• _Description of the task_: Pictures aside, return every line below exactly as written.

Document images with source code

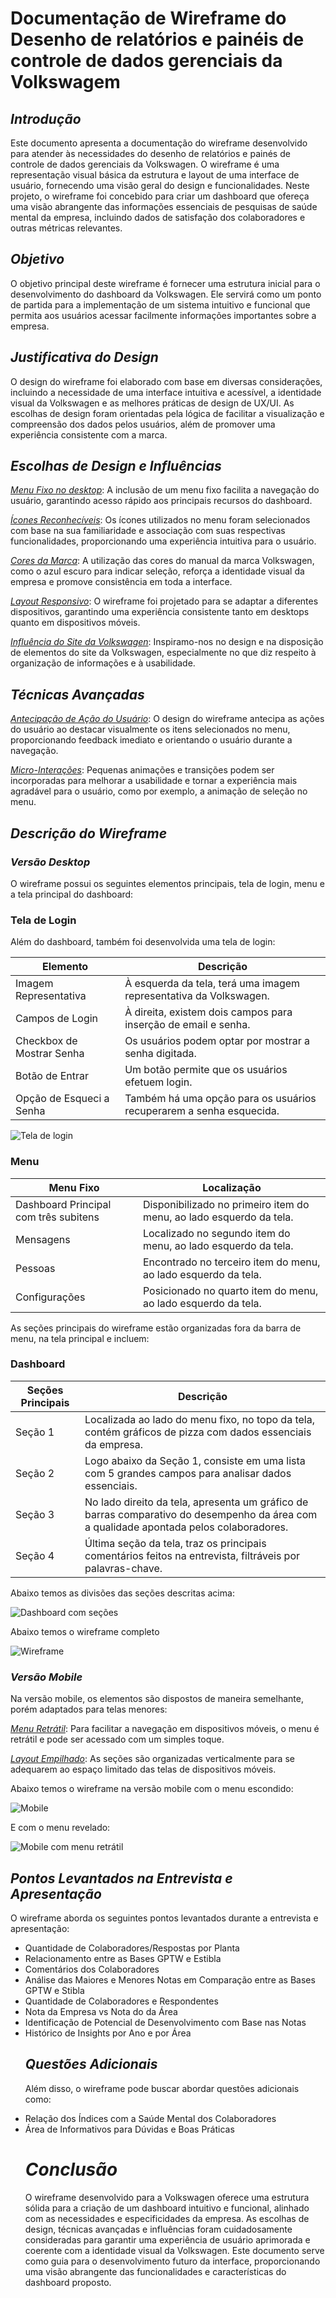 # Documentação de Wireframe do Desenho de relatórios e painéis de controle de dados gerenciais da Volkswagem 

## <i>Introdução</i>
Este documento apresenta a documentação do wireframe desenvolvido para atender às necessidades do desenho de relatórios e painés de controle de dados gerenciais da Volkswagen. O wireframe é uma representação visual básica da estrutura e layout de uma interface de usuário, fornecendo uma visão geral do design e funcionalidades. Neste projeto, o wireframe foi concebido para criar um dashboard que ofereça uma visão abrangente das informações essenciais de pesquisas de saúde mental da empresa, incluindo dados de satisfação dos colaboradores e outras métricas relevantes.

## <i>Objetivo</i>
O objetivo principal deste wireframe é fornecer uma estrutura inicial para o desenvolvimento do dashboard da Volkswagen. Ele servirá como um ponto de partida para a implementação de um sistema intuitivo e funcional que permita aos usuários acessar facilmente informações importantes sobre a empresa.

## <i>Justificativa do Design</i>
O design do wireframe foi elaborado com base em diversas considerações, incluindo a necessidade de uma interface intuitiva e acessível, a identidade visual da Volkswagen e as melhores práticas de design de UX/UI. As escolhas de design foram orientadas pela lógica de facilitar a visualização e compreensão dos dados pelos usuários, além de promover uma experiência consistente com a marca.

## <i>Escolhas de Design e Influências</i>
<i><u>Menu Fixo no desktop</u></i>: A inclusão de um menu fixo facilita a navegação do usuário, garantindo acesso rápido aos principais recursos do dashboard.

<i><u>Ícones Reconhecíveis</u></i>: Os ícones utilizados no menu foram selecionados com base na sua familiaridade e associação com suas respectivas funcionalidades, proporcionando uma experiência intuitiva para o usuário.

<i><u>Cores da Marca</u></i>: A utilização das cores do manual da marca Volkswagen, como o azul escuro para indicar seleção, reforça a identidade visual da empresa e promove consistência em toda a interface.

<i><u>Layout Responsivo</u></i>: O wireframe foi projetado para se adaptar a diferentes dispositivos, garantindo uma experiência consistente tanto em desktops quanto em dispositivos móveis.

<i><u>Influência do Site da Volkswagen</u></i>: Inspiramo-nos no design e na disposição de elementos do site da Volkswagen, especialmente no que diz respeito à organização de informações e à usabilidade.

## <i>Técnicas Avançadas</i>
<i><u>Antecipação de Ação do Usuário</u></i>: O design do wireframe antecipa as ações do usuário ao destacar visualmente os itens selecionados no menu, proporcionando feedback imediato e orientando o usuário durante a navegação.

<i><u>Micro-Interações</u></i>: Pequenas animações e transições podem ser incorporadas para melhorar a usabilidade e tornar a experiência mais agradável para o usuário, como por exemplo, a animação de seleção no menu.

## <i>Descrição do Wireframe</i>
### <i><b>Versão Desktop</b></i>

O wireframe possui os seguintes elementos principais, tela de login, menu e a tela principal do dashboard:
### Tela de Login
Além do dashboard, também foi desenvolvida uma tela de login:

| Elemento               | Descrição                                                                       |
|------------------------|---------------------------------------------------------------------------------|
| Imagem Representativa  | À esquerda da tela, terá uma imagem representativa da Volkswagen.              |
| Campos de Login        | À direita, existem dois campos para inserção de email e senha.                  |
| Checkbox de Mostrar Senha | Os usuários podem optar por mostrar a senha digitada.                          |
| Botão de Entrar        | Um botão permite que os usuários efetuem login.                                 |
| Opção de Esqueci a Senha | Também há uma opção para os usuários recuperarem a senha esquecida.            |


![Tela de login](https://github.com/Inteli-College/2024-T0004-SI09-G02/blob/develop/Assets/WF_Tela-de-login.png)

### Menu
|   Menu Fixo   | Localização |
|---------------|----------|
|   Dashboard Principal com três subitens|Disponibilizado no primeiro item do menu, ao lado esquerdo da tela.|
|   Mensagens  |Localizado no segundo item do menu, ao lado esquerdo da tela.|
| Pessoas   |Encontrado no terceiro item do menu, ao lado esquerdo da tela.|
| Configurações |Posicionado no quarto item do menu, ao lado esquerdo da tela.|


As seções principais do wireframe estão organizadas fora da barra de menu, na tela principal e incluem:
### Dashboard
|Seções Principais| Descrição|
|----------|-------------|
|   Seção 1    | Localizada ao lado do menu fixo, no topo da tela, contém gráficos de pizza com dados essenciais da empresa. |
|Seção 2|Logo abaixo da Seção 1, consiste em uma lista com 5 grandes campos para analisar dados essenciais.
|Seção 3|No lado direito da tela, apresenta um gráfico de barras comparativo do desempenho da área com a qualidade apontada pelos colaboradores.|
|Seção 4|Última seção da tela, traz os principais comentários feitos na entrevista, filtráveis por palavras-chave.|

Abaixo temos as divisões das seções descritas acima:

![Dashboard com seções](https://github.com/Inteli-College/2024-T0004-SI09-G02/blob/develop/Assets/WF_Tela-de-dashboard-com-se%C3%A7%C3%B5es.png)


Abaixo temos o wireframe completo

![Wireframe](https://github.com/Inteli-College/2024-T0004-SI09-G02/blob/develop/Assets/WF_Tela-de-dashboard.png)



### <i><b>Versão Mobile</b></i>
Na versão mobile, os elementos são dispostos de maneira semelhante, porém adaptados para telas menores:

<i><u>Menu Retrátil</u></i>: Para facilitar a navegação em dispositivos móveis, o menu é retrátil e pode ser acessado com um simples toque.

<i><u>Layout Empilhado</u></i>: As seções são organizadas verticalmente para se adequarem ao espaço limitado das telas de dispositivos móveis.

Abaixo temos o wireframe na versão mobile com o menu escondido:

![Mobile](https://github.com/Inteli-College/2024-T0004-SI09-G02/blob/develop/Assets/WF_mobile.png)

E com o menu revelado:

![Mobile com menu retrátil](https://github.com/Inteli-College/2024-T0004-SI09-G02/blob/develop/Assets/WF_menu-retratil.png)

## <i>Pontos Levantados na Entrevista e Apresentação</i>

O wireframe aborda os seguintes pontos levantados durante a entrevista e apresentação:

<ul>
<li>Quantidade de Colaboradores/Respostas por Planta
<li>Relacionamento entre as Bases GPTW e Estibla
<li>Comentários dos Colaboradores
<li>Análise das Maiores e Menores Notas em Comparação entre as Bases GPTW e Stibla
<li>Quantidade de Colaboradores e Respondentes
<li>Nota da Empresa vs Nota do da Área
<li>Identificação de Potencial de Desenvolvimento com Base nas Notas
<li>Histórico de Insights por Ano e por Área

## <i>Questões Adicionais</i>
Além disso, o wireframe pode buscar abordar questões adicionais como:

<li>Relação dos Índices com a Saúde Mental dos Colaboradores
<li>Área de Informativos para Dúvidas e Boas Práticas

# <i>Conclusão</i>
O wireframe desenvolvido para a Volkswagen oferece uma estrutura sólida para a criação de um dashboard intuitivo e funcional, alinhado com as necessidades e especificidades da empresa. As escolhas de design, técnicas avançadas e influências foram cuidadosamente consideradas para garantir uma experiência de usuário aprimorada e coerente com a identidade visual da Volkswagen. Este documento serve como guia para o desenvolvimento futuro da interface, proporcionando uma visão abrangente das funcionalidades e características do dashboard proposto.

• _Expected answer_:
 # Documentação de Wireframe do Desenho de relatórios e painéis de controle de dados gerenciais da Volkswagem 

## <i>Introdução</i>
Este documento apresenta a documentação do wireframe desenvolvido para atender às necessidades do desenho de relatórios e painés de controle de dados gerenciais da Volkswagen. O wireframe é uma representação visual básica da estrutura e layout de uma interface de usuário, fornecendo uma visão geral do design e funcionalidades. Neste projeto, o wireframe foi concebido para criar um dashboard que ofereça uma visão abrangente das informações essenciais de pesquisas de saúde mental da empresa, incluindo dados de satisfação dos colaboradores e outras métricas relevantes.

## <i>Objetivo</i>
O objetivo principal deste wireframe é fornecer uma estrutura inicial para o desenvolvimento do dashboard da Volkswagen. Ele servirá como um ponto de partida para a implementação de um sistema intuitivo e funcional que permita aos usuários acessar facilmente informações importantes sobre a empresa.

## <i>Justificativa do Design</i>
O design do wireframe foi elaborado com base em diversas considerações, incluindo a necessidade de uma interface intuitiva e acessível, a identidade visual da Volkswagen e as melhores práticas de design de UX/UI. As escolhas de design foram orientadas pela lógica de facilitar a visualização e compreensão dos dados pelos usuários, além de promover uma experiência consistente com a marca.

## <i>Escolhas de Design e Influências</i>
<i><u>Menu Fixo no desktop</u></i>: A inclusão de um menu fixo facilita a navegação do usuário, garantindo acesso rápido aos principais recursos do dashboard.

<i><u>Ícones Reconhecíveis</u></i>: Os ícones utilizados no menu foram selecionados com base na sua familiaridade e associação com suas respectivas funcionalidades, proporcionando uma experiência intuitiva para o usuário.

<i><u>Cores da Marca</u></i>: A utilização das cores do manual da marca Volkswagen, como o azul escuro para indicar seleção, reforça a identidade visual da empresa e promove consistência em toda a interface.

<i><u>Layout Responsivo</u></i>: O wireframe foi projetado para se adaptar a diferentes dispositivos, garantindo uma experiência consistente tanto em desktops quanto em dispositivos móveis.

<i><u>Influência do Site da Volkswagen</u></i>: Inspiramo-nos no design e na disposição de elementos do site da Volkswagen, especialmente no que diz respeito à organização de informações e à usabilidade.

## <i>Técnicas Avançadas</i>
<i><u>Antecipação de Ação do Usuário</u></i>: O design do wireframe antecipa as ações do usuário ao destacar visualmente os itens selecionados no menu, proporcionando feedback imediato e orientando o usuário durante a navegação.

<i><u>Micro-Interações</u></i>: Pequenas animações e transições podem ser incorporadas para melhorar a usabilidade e tornar a experiência mais agradável para o usuário, como por exemplo, a animação de seleção no menu.

## <i>Descrição do Wireframe</i>
### <i><b>Versão Desktop</b></i>

O wireframe possui os seguintes elementos principais, tela de login, menu e a tela principal do dashboard:
### Tela de Login
Além do dashboard, também foi desenvolvida uma tela de login:

| Elemento               | Descrição                                                                       |
|------------------------|---------------------------------------------------------------------------------|
| Imagem Representativa  | À esquerda da tela, terá uma imagem representativa da Volkswagen.              |
| Campos de Login        | À direita, existem dois campos para inserção de email e senha.                  |
| Checkbox de Mostrar Senha | Os usuários podem optar por mostrar a senha digitada.                          |
| Botão de Entrar        | Um botão permite que os usuários efetuem login.                                 |
| Opção de Esqueci a Senha | Também há uma opção para os usuários recuperarem a senha esquecida.            |


![Tela de login](https://github.com/Inteli-College/2024-T0004-SI09-G02/blob/develop/Assets/WF_Tela-de-login.png)

### Menu
|   Menu Fixo   | Localização |
|---------------|----------|
|   Dashboard Principal com três subitens|Disponibilizado no primeiro item do menu, ao lado esquerdo da tela.|
|   Mensagens  |Localizado no segundo item do menu, ao lado esquerdo da tela.|
| Pessoas   |Encontrado no terceiro item do menu, ao lado esquerdo da tela.|
| Configurações |Posicionado no quarto item do menu, ao lado esquerdo da tela.|


As seções principais do wireframe estão organizadas fora da barra de menu, na tela principal e incluem:
### Dashboard
|Seções Principais| Descrição|
|----------|-------------|
|   Seção 1    | Localizada ao lado do menu fixo, no topo da tela, contém gráficos de pizza com dados essenciais da empresa. |
|Seção 2|Logo abaixo da Seção 1, consiste em uma lista com 5 grandes campos para analisar dados essenciais.
|Seção 3|No lado direito da tela, apresenta um gráfico de barras comparativo do desempenho da área com a qualidade apontada pelos colaboradores.|
|Seção 4|Última seção da tela, traz os principais comentários feitos na entrevista, filtráveis por palavras-chave.|

Abaixo temos as divisões das seções descritas acima:

![Dashboard com seções](https://github.com/Inteli-College/2024-T0004-SI09-G02/blob/develop/Assets/WF_Tela-de-dashboard-com-se%C3%A7%C3%B5es.png)


Abaixo temos o wireframe completo

![Wireframe](https://github.com/Inteli-College/2024-T0004-SI09-G02/blob/develop/Assets/WF_Tela-de-dashboard.png)



### <i><b>Versão Mobile</b></i>
Na versão mobile, os elementos são dispostos de maneira semelhante, porém adaptados para telas menores:

<i><u>Menu Retrátil</u></i>: Para facilitar a navegação em dispositivos móveis, o menu é retrátil e pode ser acessado com um simples toque.

<i><u>Layout Empilhado</u></i>: As seções são organizadas verticalmente para se adequarem ao espaço limitado das telas de dispositivos móveis.

Abaixo temos o wireframe na versão mobile com o menu escondido:

![Mobile](https://github.com/Inteli-College/2024-T0004-SI09-G02/blob/develop/Assets/WF_mobile.png)

E com o menu revelado:

![Mobile com menu retrátil](https://github.com/Inteli-College/2024-T0004-SI09-G02/blob/develop/Assets/WF_menu-retratil.png)

## <i>Pontos Levantados na Entrevista e Apresentação</i>

O wireframe aborda os seguintes pontos levantados durante a entrevista e apresentação:

<ul>
<li>Quantidade de Colaboradores/Respostas por Planta
<li>Relacionamento entre as Bases GPTW e Estibla
<li>Comentários dos Colaboradores
<li>Análise das Maiores e Menores Notas em Comparação entre as Bases GPTW e Stibla
<li>Quantidade de Colaboradores e Respondentes
<li>Nota da Empresa vs Nota do da Área
<li>Identificação de Potencial de Desenvolvimento com Base nas Notas
<li>Histórico de Insights por Ano e por Área

## <i>Questões Adicionais</i>
Além disso, o wireframe pode buscar abordar questões adicionais como:

<li>Relação dos Índices com a Saúde Mental dos Colaboradores
<li>Área de Informativos para Dúvidas e Boas Práticas

# <i>Conclusão</i>
O wireframe desenvolvido para a Volkswagen oferece uma estrutura sólida para a criação de um dashboard intuitivo e funcional, alinhado com as necessidades e especificidades da empresa. As escolhas de design, técnicas avançadas e influências foram cuidadosamente consideradas para garantir uma experiência de usuário aprimorada e coerente com a identidade visual da Volkswagen. Este documento serve como guia para o desenvolvimento futuro da interface, proporcionando uma visão abrangente das funcionalidades e características do dashboard proposto.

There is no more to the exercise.